Pytanie to zadajemy sobie także my. Niestety jest to pytanie retoryczne, nie spodziewamy się uzyskania odpowiedzi od Sędziego – a szkoda. Może jednak Sędzia zechciałby odpowiedzieć na powyższe pytanie oczywiście nie nam, ale opinii publicznej?
W artykule czytamy także, o przypadku maltretowania kota przez trzyletniego mieszkańca… no właśnie – szanowna pani Agnieszko – chcieliśmy uprzejmie donieść, że trzylatek był mieszkańcem Krakowa, a nie jak pisze pani w swoim materiale Gdańska. Dla Pani informacji wyjaśniamy, że Gdańsk i owszem ma z tą sprawą coś wspólnego, albowiem to prokuratura w Gdańsku wszczęła dochodzenie w tej sprawie.

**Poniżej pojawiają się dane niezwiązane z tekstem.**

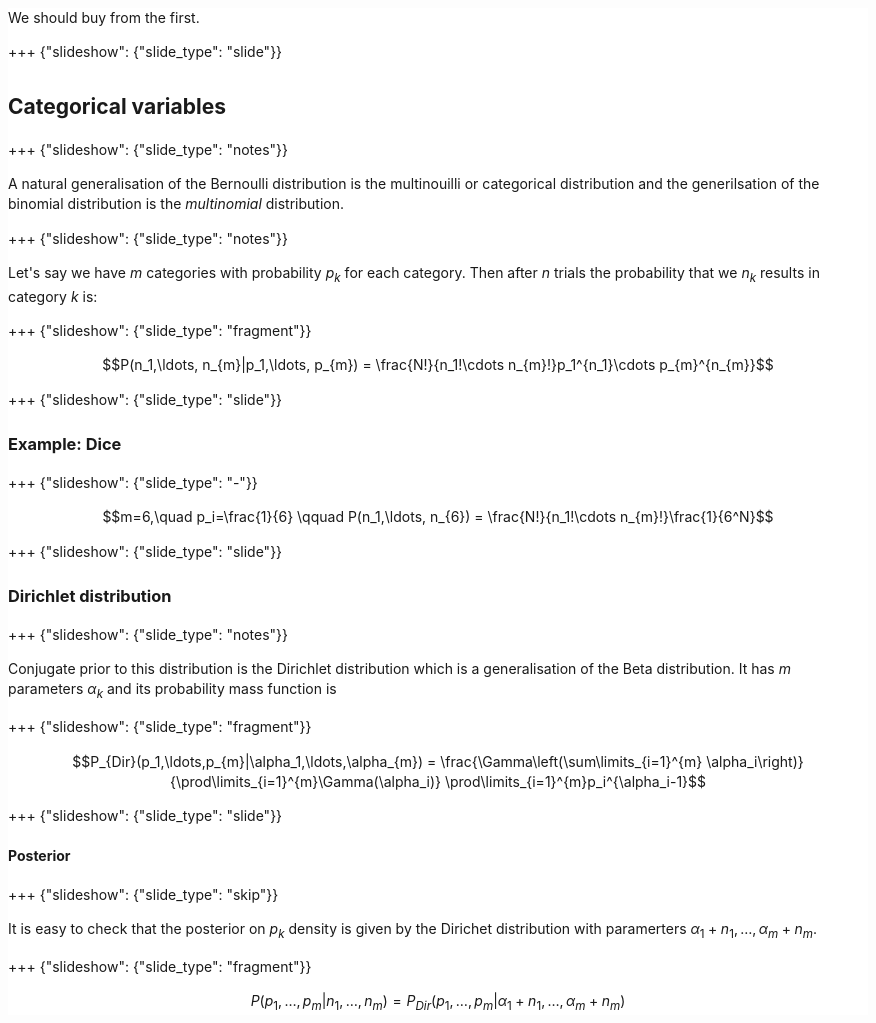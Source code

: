 We should buy from the first.

+++ {"slideshow": {"slide_type": "slide"}}

## Categorical variables

+++ {"slideshow": {"slide_type": "notes"}}

A natural generalisation of the Bernoulli distribution is the multinouilli or categorical distribution and the generilsation of the binomial distribution is the _multinomial_ distribution.

+++ {"slideshow": {"slide_type": "notes"}}

Let's say we have $m$ categories with probability $p_k$ for each category. Then after $n$ trials the probability that we $n_k$ results in category $k$ is:

+++ {"slideshow": {"slide_type": "fragment"}}

$$P(n_1,\ldots, n_{m}|p_1,\ldots, p_{m}) = \frac{N!}{n_1!\cdots n_{m}!}p_1^{n_1}\cdots p_{m}^{n_{m}}$$

+++ {"slideshow": {"slide_type": "slide"}}

### Example: Dice

+++ {"slideshow": {"slide_type": "-"}}

$$m=6,\quad p_i=\frac{1}{6} \qquad P(n_1,\ldots, n_{6}) = \frac{N!}{n_1!\cdots n_{m}!}\frac{1}{6^N}$$

+++ {"slideshow": {"slide_type": "slide"}}

### Dirichlet distribution

+++ {"slideshow": {"slide_type": "notes"}}

Conjugate prior  to this distribution is the Dirichlet distribution which is a generalisation of the Beta distribution. It has $m$ parameters $\alpha_k$ and its probability mass function is

+++ {"slideshow": {"slide_type": "fragment"}}

$$P_{Dir}(p_1,\ldots,p_{m}|\alpha_1,\ldots,\alpha_{m}) = \frac{\Gamma\left(\sum\limits_{i=1}^{m} \alpha_i\right)}{\prod\limits_{i=1}^{m}\Gamma(\alpha_i)}
\prod\limits_{i=1}^{m}p_i^{\alpha_i-1}$$

+++ {"slideshow": {"slide_type": "slide"}}

#### Posterior

+++ {"slideshow": {"slide_type": "skip"}}

It is easy to check that the posterior on $p_k$ density is given by the  Dirichet distribution with paramerters $\alpha_1+n_1,\ldots, \alpha_{m}+n_{m}$.

+++ {"slideshow": {"slide_type": "fragment"}}

$$P(p_1,\ldots, p_{m}|n_1,\ldots, n_{m})=P_{Dir}(p_1,\ldots,p_{m}|\alpha_1+n_1,\ldots,\alpha_{m}+n_m)$$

Kilka linijek dalej trafiamy na cytat przedstawiciela Krakowskiego Towarzystwa Ochrony Zwierząt, w którym Pani Janina Osuchowa… Pani Agnieszko – Krakowskie Towarzystwo Ochrony Zwierząt nie istnieje. Z pewnością miała Pani na myśli Krakowskie Towarzystwo Opieki nad Zwierzętami, którego Prezesem jest a i owszem Pani Osuchowa tyle tylko, że nie Janina a Jadwiga…
Panią Jadwigę serdecznie pozdrawiamy, zaprzestajemy dalszego czytania tego obszernego dzieła. Uznajemy, że zawarte w nim informacje i opisane fakty są całkowicie nierzetelne.
Do swojego pytania zamieszczonego powyżej dołączamy także kolejne (jak sądzę także retoryczne) – Gdzie podziała się rzetelność i profesjonalizm Tygodnika Polityka? Pani Agnieszko…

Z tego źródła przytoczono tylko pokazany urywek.